Componentes de la canela
Todos los tipos de canela tienen algo en común: el cinnamaldehído, responsable directo de su sabor y aroma característicos, al que se atribuyen buena parte de sus efectos antioxidantes y antimicrobianos.
La canela contiene además otros compuestos bioactivos como eugenol, taninos, mucílagos, polifenoles y cumarinas, así como fibra y pequeñas cantidades de vitaminas y minerales presentes de forma natural, entre ellos calcio, potasio, manganeso, hierro y zinc, que contribuyen a su perfil funcional dentro de la alimentación y la fitoterapia tradicional.
Conservación de la canela
La canela puede utilizarse tanto en rama como en polvo, aunque en ambos casos es preferible optar por canela de buena calidad. La canela en rama conserva mejor sus aceites esenciales, mientras que la canela molida va perdiendo progresivamente sus propiedades aromáticas y funcionales debido a la volatilización de estos compuestos.
Lo ideal es adquirir la canela en rama y molerla justo en el momento de su uso. En caso de utilizarla molida, se recomienda no conservarla durante más de doce meses y almacenarla siempre en envases bien cerrados, en un lugar fresco, seco y protegido de la luz.
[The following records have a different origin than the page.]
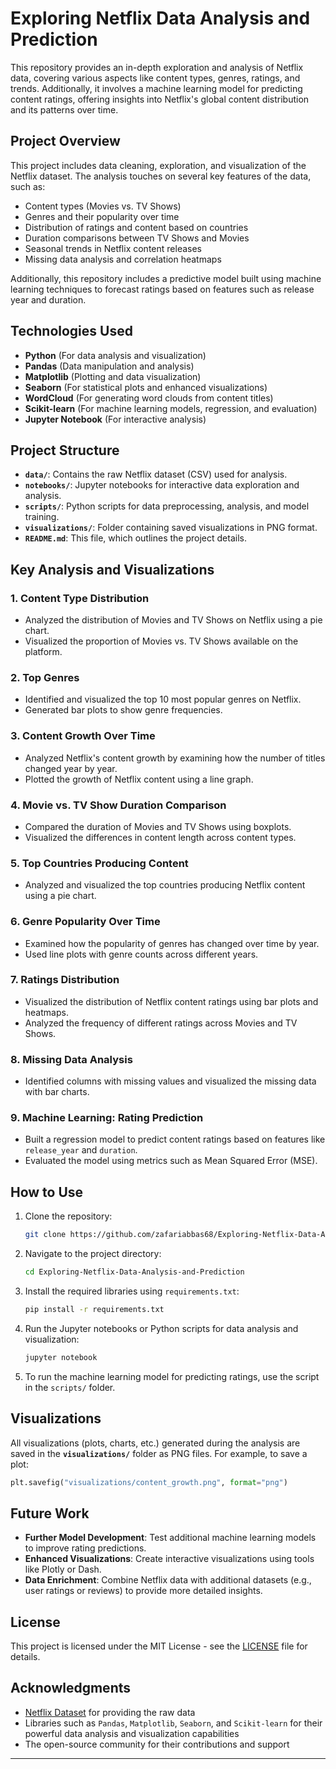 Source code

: 
# Exploring Netflix Data Analysis and Prediction

This repository provides an in-depth exploration and analysis of Netflix data, covering various aspects like content types, genres, ratings, and trends. Additionally, it involves a machine learning model for predicting content ratings, offering insights into Netflix's global content distribution and its patterns over time.

## Project Overview

This project includes data cleaning, exploration, and visualization of the Netflix dataset. The analysis touches on several key features of the data, such as:

- Content types (Movies vs. TV Shows)
- Genres and their popularity over time
- Distribution of ratings and content based on countries
- Duration comparisons between TV Shows and Movies
- Seasonal trends in Netflix content releases
- Missing data analysis and correlation heatmaps

Additionally, this repository includes a predictive model built using machine learning techniques to forecast ratings based on features such as release year and duration.

## Technologies Used

- **Python** (For data analysis and visualization)
- **Pandas** (Data manipulation and analysis)
- **Matplotlib** (Plotting and data visualization)
- **Seaborn** (For statistical plots and enhanced visualizations)
- **WordCloud** (For generating word clouds from content titles)
- **Scikit-learn** (For machine learning models, regression, and evaluation)
- **Jupyter Notebook** (For interactive analysis)
  
## Project Structure

- **`data/`**: Contains the raw Netflix dataset (CSV) used for analysis.
- **`notebooks/`**: Jupyter notebooks for interactive data exploration and analysis.
- **`scripts/`**: Python scripts for data preprocessing, analysis, and model training.
- **`visualizations/`**: Folder containing saved visualizations in PNG format.
- **`README.md`**: This file, which outlines the project details.

## Key Analysis and Visualizations

### 1. **Content Type Distribution**
   - Analyzed the distribution of Movies and TV Shows on Netflix using a pie chart.
   - Visualized the proportion of Movies vs. TV Shows available on the platform.

### 2. **Top Genres**
   - Identified and visualized the top 10 most popular genres on Netflix.
   - Generated bar plots to show genre frequencies.

### 3. **Content Growth Over Time**
   - Analyzed Netflix's content growth by examining how the number of titles changed year by year.
   - Plotted the growth of Netflix content using a line graph.

### 4. **Movie vs. TV Show Duration Comparison**
   - Compared the duration of Movies and TV Shows using boxplots.
   - Visualized the differences in content length across content types.

### 5. **Top Countries Producing Content**
   - Analyzed and visualized the top countries producing Netflix content using a pie chart.

### 6. **Genre Popularity Over Time**
   - Examined how the popularity of genres has changed over time by year.
   - Used line plots with genre counts across different years.

### 7. **Ratings Distribution**
   - Visualized the distribution of Netflix content ratings using bar plots and heatmaps.
   - Analyzed the frequency of different ratings across Movies and TV Shows.

### 8. **Missing Data Analysis**
   - Identified columns with missing values and visualized the missing data with bar charts.

### 9. **Machine Learning: Rating Prediction**
   - Built a regression model to predict content ratings based on features like `release_year` and `duration`.
   - Evaluated the model using metrics such as Mean Squared Error (MSE).

## How to Use

1. Clone the repository:
   ```bash
   git clone https://github.com/zafariabbas68/Exploring-Netflix-Data-Analysis-and-Prediction.git
   ```

2. Navigate to the project directory:
   ```bash
   cd Exploring-Netflix-Data-Analysis-and-Prediction
   ```

3. Install the required libraries using `requirements.txt`:
   ```bash
   pip install -r requirements.txt
   ```

4. Run the Jupyter notebooks or Python scripts for data analysis and visualization:
   ```bash
   jupyter notebook
   ```

5. To run the machine learning model for predicting ratings, use the script in the `scripts/` folder.

## Visualizations

All visualizations (plots, charts, etc.) generated during the analysis are saved in the **`visualizations/`** folder as PNG files. For example, to save a plot:

```python
plt.savefig("visualizations/content_growth.png", format="png")
```

## Future Work

- **Further Model Development**: Test additional machine learning models to improve rating predictions.
- **Enhanced Visualizations**: Create interactive visualizations using tools like Plotly or Dash.
- **Data Enrichment**: Combine Netflix data with additional datasets (e.g., user ratings or reviews) to provide more detailed insights.

## License

This project is licensed under the MIT License - see the [LICENSE](LICENSE) file for details.

## Acknowledgments

- [Netflix Dataset](https://www.kaggle.com/datasets) for providing the raw data
- Libraries such as `Pandas`, `Matplotlib`, `Seaborn`, and `Scikit-learn` for their powerful data analysis and visualization capabilities
- The open-source community for their contributions and support

---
Propiedades curativas y medicinales de la Canela
La canela puede utilizarse tanto de forma interna como externa, ya sea en infusión, incorporada a los alimentos, en maceraciones tradicionales o en preparados artesanales como tónicos y tinturas, formando parte desde hace siglos de la fitoterapia popular de distintas culturas.
Propiedades carminativas.
La canela facilita la expulsión de los gases acumulados en el aparato digestivo, ayudando a aliviar la sensación de hinchazón y pesadez. Tradicionalmente se ha utilizado en infusión, pudiendo tomarse varias veces al día en cantidades moderadas, especialmente después de las comidas.
Antiácido natural.
Espolvorear canela en los alimentos o tomarla en infusión tras la comida puede ayudar a regular el exceso de acidez gástrica, mientras que su consumo antes de las comidas estimula la secreción de jugos gástricos y favorece la digestión, contribuyendo a prevenir digestiones difíciles y lentas.
Antivomitiva.
Gracias a su contenido en compuestos aromáticos como el alcanfor y el eugenol, la canela ha sido utilizada tradicionalmente para aliviar náuseas y vómitos, especialmente cuando se consume en pequeñas cantidades antes de las comidas o en infusión templada.
Abre el apetito.
Por sus propiedades orexígenas, la canela se considera un buen apoyo en casos de inapetencia o falta de apetito ocasional, pudiendo tomarse en infusión antes de las comidas o añadirse a los alimentos para estimular suavemente el apetito.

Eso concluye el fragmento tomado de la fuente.